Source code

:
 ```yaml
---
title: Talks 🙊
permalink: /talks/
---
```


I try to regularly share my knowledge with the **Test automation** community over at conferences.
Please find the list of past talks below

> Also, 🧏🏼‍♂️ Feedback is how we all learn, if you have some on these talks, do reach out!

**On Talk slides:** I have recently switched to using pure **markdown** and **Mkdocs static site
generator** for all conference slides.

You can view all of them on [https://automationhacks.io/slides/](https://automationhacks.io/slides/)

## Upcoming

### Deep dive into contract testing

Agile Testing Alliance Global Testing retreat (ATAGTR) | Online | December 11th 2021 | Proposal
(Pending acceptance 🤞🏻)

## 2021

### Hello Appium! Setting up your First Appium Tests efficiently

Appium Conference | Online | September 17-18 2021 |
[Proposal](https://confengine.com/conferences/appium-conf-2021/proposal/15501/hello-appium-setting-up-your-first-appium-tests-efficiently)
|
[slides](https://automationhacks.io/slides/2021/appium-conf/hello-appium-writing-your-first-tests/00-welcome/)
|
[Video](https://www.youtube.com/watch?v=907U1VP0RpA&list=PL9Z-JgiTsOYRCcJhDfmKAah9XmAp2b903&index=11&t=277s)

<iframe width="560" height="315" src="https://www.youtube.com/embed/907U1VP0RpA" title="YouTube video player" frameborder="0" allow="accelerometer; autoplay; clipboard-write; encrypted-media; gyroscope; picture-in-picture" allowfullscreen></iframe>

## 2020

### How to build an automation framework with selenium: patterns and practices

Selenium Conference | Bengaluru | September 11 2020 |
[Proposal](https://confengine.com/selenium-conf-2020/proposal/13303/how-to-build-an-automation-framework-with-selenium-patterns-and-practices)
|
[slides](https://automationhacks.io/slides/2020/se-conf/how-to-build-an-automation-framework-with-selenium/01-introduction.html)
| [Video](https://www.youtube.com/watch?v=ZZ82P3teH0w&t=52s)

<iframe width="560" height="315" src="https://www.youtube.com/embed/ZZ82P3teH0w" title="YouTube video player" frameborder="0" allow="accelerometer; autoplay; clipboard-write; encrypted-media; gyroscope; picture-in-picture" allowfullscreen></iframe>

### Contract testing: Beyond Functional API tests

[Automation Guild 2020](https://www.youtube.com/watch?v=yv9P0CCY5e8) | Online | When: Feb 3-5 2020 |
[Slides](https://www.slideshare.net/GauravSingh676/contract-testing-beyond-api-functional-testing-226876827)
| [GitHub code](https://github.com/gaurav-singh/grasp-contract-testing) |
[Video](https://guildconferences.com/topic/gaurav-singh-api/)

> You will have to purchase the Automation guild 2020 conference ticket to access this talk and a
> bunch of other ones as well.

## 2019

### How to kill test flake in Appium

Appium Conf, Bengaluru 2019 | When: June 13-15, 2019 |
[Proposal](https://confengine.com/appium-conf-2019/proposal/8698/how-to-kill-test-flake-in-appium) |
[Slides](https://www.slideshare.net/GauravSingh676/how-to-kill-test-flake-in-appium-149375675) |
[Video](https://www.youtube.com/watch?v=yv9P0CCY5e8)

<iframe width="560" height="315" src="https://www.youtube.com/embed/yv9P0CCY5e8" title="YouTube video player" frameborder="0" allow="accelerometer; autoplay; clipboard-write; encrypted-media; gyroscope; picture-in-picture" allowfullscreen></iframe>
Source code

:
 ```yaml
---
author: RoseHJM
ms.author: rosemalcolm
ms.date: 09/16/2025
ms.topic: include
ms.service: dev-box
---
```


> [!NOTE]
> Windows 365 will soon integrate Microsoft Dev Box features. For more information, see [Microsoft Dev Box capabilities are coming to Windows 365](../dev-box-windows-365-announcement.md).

**What the task requires**
Within the material above, find every line containing the word "efficiently" and copy it.

**Output**
### Hello Appium! Setting up your First Appium Tests efficiently
[Proposal](https://confengine.com/conferences/appium-conf-2021/proposal/15501/hello-appium-setting-up-your-first-appium-tests-efficiently)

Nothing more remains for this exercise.